For example, the following is a punched card with R=3 rows and C=4 columns:

..+-+-+-+
..|.|.|.|
+-+-+-+-+
|.|.|.|.|
+-+-+-+-+
|.|.|.|.|
+-+-+-+-+

There are more examples with other sizes in the samples below. Given the integers R and C describing the size of a punched card, print the ASCII art drawing of it as described above.

Input

The first line of the input gives the number of test cases, T. T lines follow, each describing a different test case with two integers R and C: the number of rows and columns of the punched card that must be drawn.

Output

For each test case, output one line containing Case #x:, where x is the test case number (starting from 1). Then, output (2⋅R)+1 additional lines with the ASCII art drawing of a punched card with R rows and C columns.

Limits

Time limit: 5 seconds.
Memory limit: 1 GB.

Test Set 1 (Visible Verdict)

1≤T≤81
2≤R≤10
2≤C≤10

Sample input

3
3 4
2 2
2 3

Sample output

Case #1:
..+-+-+-+
..|.|.|.|
+-+-+-+-+
|.|.|.|.|
+-+-+-+-+
|.|.|.|.|
+-+-+-+-+
Case #2:
..+-+
..|.|
+-+-+
|.|.|
+-+-+
Case #3:
..+-+-+
..|.|.|
+-+-+-+
|.|.|.|
+-+-+-+

Sample Case #1 is the one described in the problem statement. Sample Cases #2 and #3 are additional examples. Notice that the output for each case contains exactly R⋅C+3 periods.

Solution

There are multiple approaches to solve this easy task. I chose to compute the actual number of rows and columns in the output as (N-1)*2+3 and (M-1)*2+3 and then for each pair of indices i and j determine the rule which maps the pair (i,j) into a character on that spot.

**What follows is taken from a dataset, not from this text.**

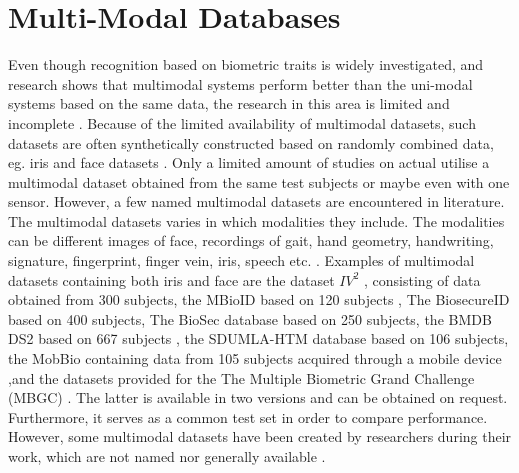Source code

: \section{Multi-Modal Databases}
Even though recognition based on biometric traits is widely investigated, and research shows that multimodal systems perform better than the uni-modal systems based on the same data, the research in this area is limited and incomplete \citep{Chen2005a,Bowyer2016b}. Because of the limited availability of multimodal datasets, such datasets are often synthetically constructed based on randomly combined data, eg. iris and face datasets \citep{Chen2005a}. Only a limited amount of studies on actual utilise a multimodal dataset obtained from the same test subjects or maybe even with one sensor. However, a few named multimodal datasets are encountered in literature. The multimodal datasets varies in which modalities they include. The modalities can be different images of face, recordings of gait, hand geometry, handwriting, signature, fingerprint, finger vein, iris, speech etc. \citep{Yin2011, Dessimoz2007,Ortega-Garcia2010}. Examples of multimodal datasets containing both iris and face are the dataset $IV^2$ \citep{Petrovska-Delacretaz2008a}, consisting of data obtained from 300 subjects, the MBioID based on 120 subjects \citep{Dessimoz2007}, The BiosecureID based on 400 subjects, The BioSec database based on 250 subjects, the BMDB DS2 based on 667 subjects \citep{Ortega-Garcia2010}, the SDUMLA-HTM database based on 106 subjects, the MobBio containing data from 105 subjects acquired through a mobile device \citep{Sequeira2014},and the datasets provided for the The Multiple Biometric Grand Challenge (MBGC) \citep{Bowyer2016b}. The latter is available in two versions and can be obtained on request. Furthermore, it serves as a common test set in order to compare performance. However, some multimodal datasets have been created by researchers during their work, which are not named nor generally available \citep{Bowyer2016b}.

There was no need to store the output matrix, the characters are printed immediately while iterating.

#include <iostream>
#include <vector>
using namespace std;

int main(){
    int t, q = 0;
    cin >> t;
    while (q++ < t) {
        int n, m, i, j;
        cin >> n >> m;
        // compute the actual number of rows in the output
        n = (n - 1) * 2 + 3;
        m = (m - 1) * 2 + 3;

        cout << "Case #" << q << ":" << endl;
        for (i=0;i<n;i++) {
            for (j=0;j<m;j++) {
                // handle top left corner
                if (i < 2 && j < 2) {
                    cout << ".";
                    continue;
                }
                // handle intersection coordinates
                if (i % 2 == 0 && j % 2 == 0)  {
                    cout << "+";
                    continue;
                }
                // handle pipes
                if (i % 2 == 0 && j % 2 == 1)  cout << "-";
                if (i % 2 == 1 && j % 2 == 0)  cout << "|";
              
                // everything else
                if ((i + j) % 2 == 0) cout << ".";
            }
            cout << endl;
        }
    }
    return 0;
}